【eXtra > エクストラ(表) part4】




 さて、あれから二日が経過した。逢洲等華に訓練場の使用を頼んだ結果、俺と幻司郎、そして沢渡と片岡との勝負の舞台は体育館の柔道場を借りる事になった。
 これは柔道場の床が畳で出来ているために、幻司郎が心置きなく投げ技を使えるだろうとの配慮かららしい。まあ、奴の場合床がなんだろうと手加減しない気もするが。

 時刻は午後七時五十分、対戦は八時からとなっている。はじめに片岡と幻司郎が戦い、次に俺と沢渡がやり合う。グローブその他防具は一切付けないフルコンタクト形式で、ギブアップを宣言するか気絶した方が負け。シンプルなルールだ。
 今、控え室というかロッカーには俺一人。当然の事ながら俺のサポーターはいない。いや、それはいい。
 問題は幻司郎が未だに姿を現していないという事だ。奴は、あの後「二日後の夜? 困ったなあ」というととっとと帰って行った。そして、今この場にいないという事は………まさか帰ったのか?

「八十神さん、そろそろ出て来てもらえますか?」
 逢洲が俺を呼びにくる。さて、時間か………ってどうすればいいんだろう。不戦敗?俺達のあの渋い会話は何?

「あの、ところで椿さんは?」
「………来て、ない」
「え、なんで……」
 そこまで言って逢洲の言葉は途切れた。そのとき俺はどんな顔をしていたのだろうか? まあきっと鬼のような顔をしていたに違いない。

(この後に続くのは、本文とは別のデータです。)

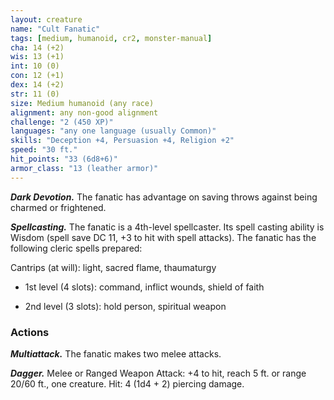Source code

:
 ```yaml
---
layout: creature
name: "Cult Fanatic"
tags: [medium, humanoid, cr2, monster-manual]
cha: 14 (+2)
wis: 13 (+1)
int: 10 (0)
con: 12 (+1)
dex: 14 (+2)
str: 11 (0)
size: Medium humanoid (any race)
alignment: any non-good alignment
challenge: "2 (450 XP)"
languages: "any one language (usually Common)"
skills: "Deception +4, Persuasion +4, Religion +2"
speed: "30 ft."
hit_points: "33 (6d8+6)"
armor_class: "13 (leather armor)"
---
```


***Dark Devotion.*** The fanatic has advantage on saving throws against being charmed or frightened.

***Spellcasting.*** The fanatic is a 4th-level spellcaster. Its spell casting ability is Wisdom (spell save DC 11, +3 to hit with spell attacks). The fanatic has the following cleric spells prepared:

Cantrips (at will): light, sacred flame, thaumaturgy

* 1st level (4 slots): command, inflict wounds, shield of faith

* 2nd level (3 slots): hold person, spiritual weapon

### Actions

***Multiattack.*** The fanatic makes two melee attacks.

***Dagger.*** Melee or Ranged Weapon Attack: +4 to hit, reach 5 ft. or range 20/60 ft., one creature. Hit: 4 (1d4 + 2) piercing damage.
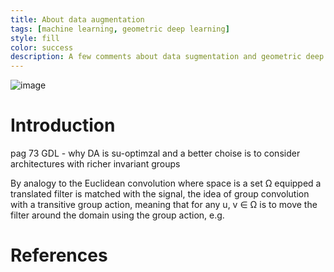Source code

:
 ```yaml
---
title: About data augmentation
tags: [machine learning, geometric deep learning]
style: fill
color: success
description: A few comments about data sugmentation and geometric deep learning
---
```


![image](./image.png)

# Introduction

pag 73 GDL - why DA is su-optimzal and a better choise is to consider architectures with richer invariant groups

By analogy to the Euclidean convolution where
space is a set Ω equipped a translated filter is matched with the signal, the idea of group convolution
with a transitive group action,
meaning that for any u, v ∈ Ω is to move the filter around the domain using the group action, e.g.

# References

 柔道場は広かった。試合場四つ分の畳で敷き詰められた部分の周りにじゅうぶんなスペースがあり、そこは『エグゾースト』と『ナイトファイア』のメンバーが占拠していた。俺が入場すると同時に容赦ないブーイングを浴びせかけてきた。既に怒りのボルテージが上がりきっていた俺には涼風のように感じられる。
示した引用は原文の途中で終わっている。